In deciding on Saturday to reverse last week's cabinet resolutions that set off the fighting, Prime Minister Fuad Siniora took a necessary first step. The resolutions were to dismantle Hezbollah's private telephone network in the South and a few other sites and to dismiss airport security chief Major General Wafiq Shukeir, who has ties to Hezbollah.
The second step will be renewing national dialogue to form a new government and to finally appoint a new president after nearly a year and a half of postponements. To achieve the first goal, Siniora may have to resign or agree to a unity government in which Hezbollah and its allies will be big enough to have veto power over the cabinet's cardinal decisions. The government is totally opposed to this, but it could pave the way to the appointment of the presidential candidate, Lebanese Army commander Michel Suleiman.

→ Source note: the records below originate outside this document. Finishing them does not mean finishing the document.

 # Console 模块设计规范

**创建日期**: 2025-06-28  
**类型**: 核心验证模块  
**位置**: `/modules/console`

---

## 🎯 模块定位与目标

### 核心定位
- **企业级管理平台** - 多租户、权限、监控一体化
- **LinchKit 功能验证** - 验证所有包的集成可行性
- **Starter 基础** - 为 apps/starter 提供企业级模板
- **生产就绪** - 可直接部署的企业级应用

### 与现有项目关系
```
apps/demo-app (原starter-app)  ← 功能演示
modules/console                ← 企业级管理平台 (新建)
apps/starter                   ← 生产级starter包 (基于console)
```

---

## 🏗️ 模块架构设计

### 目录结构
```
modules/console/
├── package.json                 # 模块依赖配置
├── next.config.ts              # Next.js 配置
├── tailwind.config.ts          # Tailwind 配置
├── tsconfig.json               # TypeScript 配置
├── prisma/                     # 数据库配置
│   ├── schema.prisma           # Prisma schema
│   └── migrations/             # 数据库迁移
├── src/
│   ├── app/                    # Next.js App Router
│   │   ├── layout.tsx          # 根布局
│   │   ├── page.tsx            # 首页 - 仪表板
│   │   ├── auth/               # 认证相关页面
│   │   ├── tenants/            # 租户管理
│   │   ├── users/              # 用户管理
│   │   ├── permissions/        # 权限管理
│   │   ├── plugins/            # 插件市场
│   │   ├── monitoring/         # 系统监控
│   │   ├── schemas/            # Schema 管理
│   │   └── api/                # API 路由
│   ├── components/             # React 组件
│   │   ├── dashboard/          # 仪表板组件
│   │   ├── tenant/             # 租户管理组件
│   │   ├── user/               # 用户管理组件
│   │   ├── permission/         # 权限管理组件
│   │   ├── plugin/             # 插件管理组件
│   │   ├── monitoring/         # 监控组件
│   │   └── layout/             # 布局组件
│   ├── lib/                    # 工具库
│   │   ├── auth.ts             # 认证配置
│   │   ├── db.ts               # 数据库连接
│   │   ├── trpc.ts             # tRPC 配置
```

In the absence of such an agreement, an alternate proposal will likely be offered: Suleiman will be named acting prime minister, instead of president, and will call new elections on condition that a new election law that conforms with Hezbollah's demands is passed. Without the adoption of one of these compromises - which constitute a major concession on the part of the cabinet and the parliamentary majority - the political crisis that began over a year ago will continue to feed the threat of a new civil war.
At the same time, Hezbollah will have to decide whether to transfer to army control the positions it took last week. Lebanese commentators believe Hezbollah wants to prove it is a national, not sectarian, organization and thus will obey army directives while making its own demands. These could include making the army responsible for deciding whether Hezbollah has a military need for an independent telephone network. Hezbollah is gambling that the army will decide in its favor, dealing another tactical loss to the government.
But the army's real test will be its will and ability to drive the armed militants from the streets. For the army, 30 percent of which is Shi'ite, that will truly test its capability as a national force.
In any event, Hezbollah has already achieved its goal of being the catalyst for the next political round of the match, in which it is hoping for a knockout: achieving formal control of Lebanese politics, not just de facto control of the streets. That would definitely be good news for Syria, which this weekend was sentenced to another year of U.S. sanctions. After all, Syria has the key to the success of any Lebanese compromise deal, a key that has grown rusty over the past year.